Sage is pleased to announce three Google Summer of Code projects for 2013. They focus on speed improvements of symbolic functions, simplifying the distribution and installation procedure on Debian/Linux and ubiquitous accessibility of Sage on the Android platform.
Mathematical Functions Library
Eviatar Bach – University of British Columbia in Vancouver, Canada
(Mentor: Flavia Stan, Backup: Burcin Erocal)
Sage interfaces with multiple third-party libraries, such as MPFR, GSL, GP/PARI, mpmath, and Maxima, for numerical evaluation of special functions. There are significant discrepancies between these backends in the performance for numerical approximations of the same expression. An initial benchmark reveals, for example, that calculating spherical_bessel_J(1, 5.2) with SciPy is over 100 times faster than with Maxima.
The project has the following goals:
- develop a benchmark framework to determine which backend should be used by default to evaluate a special function over a specific domain,
- create symbolic wrappers for all the special functions that can be evaluated numerically by a package included in Sage,
- create a data structure for generalized hypergeometric functions and extend the symbolic wrappers to obtain representations in terms of generalized hypergeometric functions when possible,
- implement closure properties for holonomic functions as a next step to improve the symbolic processing of special functions in Sage.

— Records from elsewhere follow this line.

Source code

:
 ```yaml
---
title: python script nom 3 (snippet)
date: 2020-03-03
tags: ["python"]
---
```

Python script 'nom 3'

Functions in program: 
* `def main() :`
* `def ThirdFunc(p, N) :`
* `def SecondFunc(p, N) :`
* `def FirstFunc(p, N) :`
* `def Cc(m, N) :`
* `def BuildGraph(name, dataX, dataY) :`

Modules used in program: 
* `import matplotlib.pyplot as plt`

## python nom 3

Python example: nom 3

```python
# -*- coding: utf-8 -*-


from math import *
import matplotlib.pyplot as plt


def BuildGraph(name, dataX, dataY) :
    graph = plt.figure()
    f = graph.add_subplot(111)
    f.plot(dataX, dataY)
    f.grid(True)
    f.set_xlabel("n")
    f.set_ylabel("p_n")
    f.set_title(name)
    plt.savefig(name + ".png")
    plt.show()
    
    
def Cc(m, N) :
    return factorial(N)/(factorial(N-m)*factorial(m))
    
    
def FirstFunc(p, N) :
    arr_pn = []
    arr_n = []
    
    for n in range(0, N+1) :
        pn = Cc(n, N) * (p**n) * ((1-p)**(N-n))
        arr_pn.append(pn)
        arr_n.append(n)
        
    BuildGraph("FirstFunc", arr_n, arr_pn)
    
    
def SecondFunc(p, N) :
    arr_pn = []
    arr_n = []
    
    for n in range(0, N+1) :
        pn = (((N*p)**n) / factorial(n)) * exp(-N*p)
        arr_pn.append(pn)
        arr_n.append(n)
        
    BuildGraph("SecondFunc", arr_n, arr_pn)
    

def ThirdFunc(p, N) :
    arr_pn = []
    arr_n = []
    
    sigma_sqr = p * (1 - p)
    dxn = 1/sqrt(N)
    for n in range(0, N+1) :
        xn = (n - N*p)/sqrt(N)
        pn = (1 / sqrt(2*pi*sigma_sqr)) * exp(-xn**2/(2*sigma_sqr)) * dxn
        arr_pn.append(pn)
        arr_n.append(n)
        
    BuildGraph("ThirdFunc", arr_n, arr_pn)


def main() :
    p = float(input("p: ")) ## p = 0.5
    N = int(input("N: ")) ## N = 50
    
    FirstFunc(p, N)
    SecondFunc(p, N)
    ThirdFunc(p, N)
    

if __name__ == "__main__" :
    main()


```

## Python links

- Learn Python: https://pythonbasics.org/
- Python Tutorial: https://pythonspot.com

Overall improvement of the Sage Android application
(Mentor: Volker Braun, Backup: Harald Schilly)
Although there are already some existing efforts, Sage is still not easily accessible from the Android platform. The Sage Cell client/server infrastructure is an already existing step towards running Sage on a server and communicating back the results. The aim of this proposal is to fix, improve and update the Sage Android application to include new features and functionality, as well as an improved interface for simpler and improved usability. Android's new "Holo" style, sharing of calculations and results, and much more waits to be realized on Android for Sage.
Get Sage ready for Linux distributions
Felix Salfelder – Goethe Universität, Frankfurt, Germany
(Mentor: Tobias Hansen, Julien Puydt, Jeroen Demeyer & John Palmieri )
The aim of this project is to detach the build process of Sage ("the software") from Sage ("the distribution"). The goal is a build system that works within the context of Sage as well as for any GNU/Linux distribution that ships the dependencies for Sage. Distributions that already ship Sage packages or plan to do so are Fedora and Debian. This project is an important step towards making Sage packages in GNU/Linux distributions feasible.
Sage warmly welcomes all three new students and wishes them all the best to learn something new and make an impact in Sage's future developments!